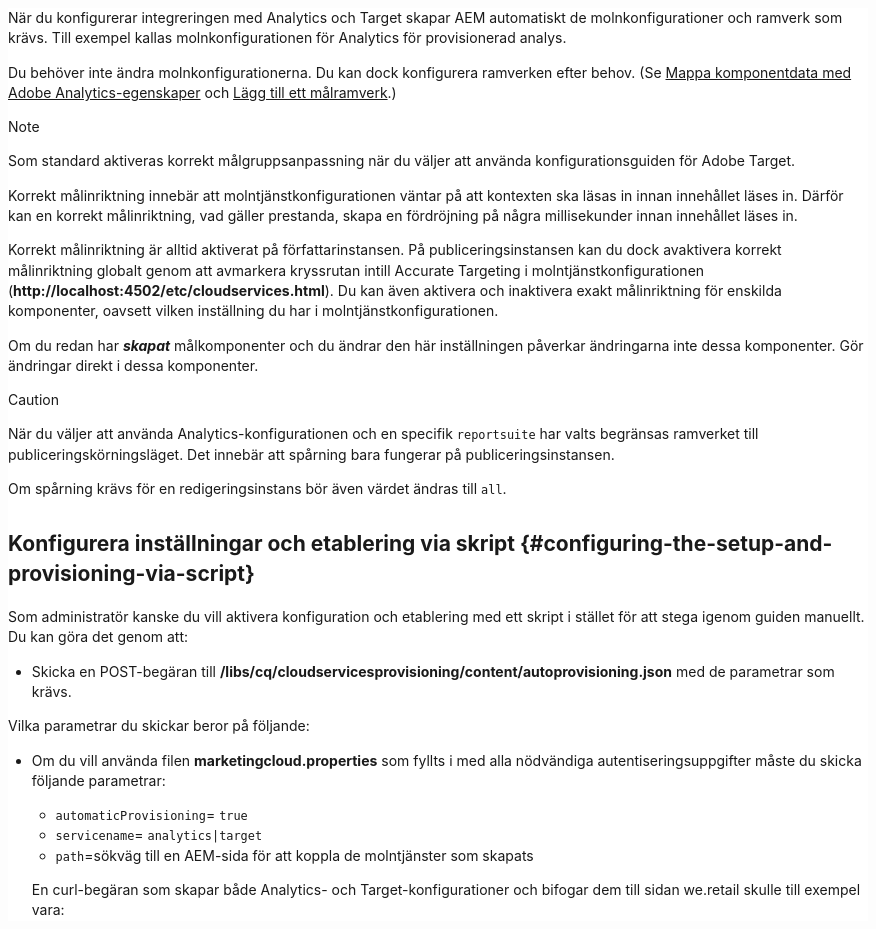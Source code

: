 När du konfigurerar integreringen med Analytics och Target skapar AEM automatiskt de molnkonfigurationer och ramverk som krävs. Till exempel kallas molnkonfigurationen för Analytics för provisionerad analys.

Du behöver inte ändra molnkonfigurationerna. Du kan dock konfigurera ramverken efter behov. (Se [Mappa komponentdata med Adobe Analytics-egenskaper](/help/sites-administering/adobeanalytics-mapping.md) och [Lägg till ett målramverk](/help/sites-administering/target.md).)

>[!NOTE]
>
>Som standard aktiveras korrekt målgruppsanpassning när du väljer att använda konfigurationsguiden för Adobe Target.
>
>Korrekt målinriktning innebär att molntjänstkonfigurationen väntar på att kontexten ska läsas in innan innehållet läses in. Därför kan en korrekt målinriktning, vad gäller prestanda, skapa en fördröjning på några millisekunder innan innehållet läses in.
>
>Korrekt målinriktning är alltid aktiverat på författarinstansen. På publiceringsinstansen kan du dock avaktivera korrekt målinriktning globalt genom att avmarkera kryssrutan intill Accurate Targeting i molntjänstkonfigurationen (**http://localhost:4502/etc/cloudservices.html**). Du kan även aktivera och inaktivera exakt målinriktning för enskilda komponenter, oavsett vilken inställning du har i molntjänstkonfigurationen.
>
>Om du redan har ***skapat*** målkomponenter och du ändrar den här inställningen påverkar ändringarna inte dessa komponenter. Gör ändringar direkt i dessa komponenter.

>[!CAUTION]
>
>När du väljer att använda Analytics-konfigurationen och en specifik `reportsuite` har valts begränsas ramverket till publiceringskörningsläget. Det innebär att spårning bara fungerar på publiceringsinstansen.
>
>Om spårning krävs för en redigeringsinstans bör även värdet ändras till `all`.

## Konfigurera inställningar och etablering via skript {#configuring-the-setup-and-provisioning-via-script}

Som administratör kanske du vill aktivera konfiguration och etablering med ett skript i stället för att stega igenom guiden manuellt. Du kan göra det genom att:

* Skicka en POST-begäran till **/libs/cq/cloudservicesprovisioning/content/autoprovisioning.json** med de parametrar som krävs.

Vilka parametrar du skickar beror på följande:

* Om du vill använda filen **marketingcloud.properties** som fyllts i med alla nödvändiga autentiseringsuppgifter måste du skicka följande parametrar:

   * `automaticProvisioning`= `true`
   * `servicename`= `analytics|target`
   * `path`=sökväg till en AEM-sida för att koppla de molntjänster som skapats

  En curl-begäran som skapar både Analytics- och Target-konfigurationer och bifogar dem till sidan we.retail skulle till exempel vara:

◇ ◇ ◇ ◇ ◇

Work instructions:
Check each line of the data above, and please copy the ones in which the string "vill" occurs.

The completed task:
Som administratör kanske du vill aktivera konfiguration och etablering med ett skript i stället för att stega igenom guiden manuellt. Du kan göra det genom att:
* Om du vill använda filen **marketingcloud.properties** som fyllts i med alla nödvändiga autentiseringsuppgifter måste du skicka följande parametrar:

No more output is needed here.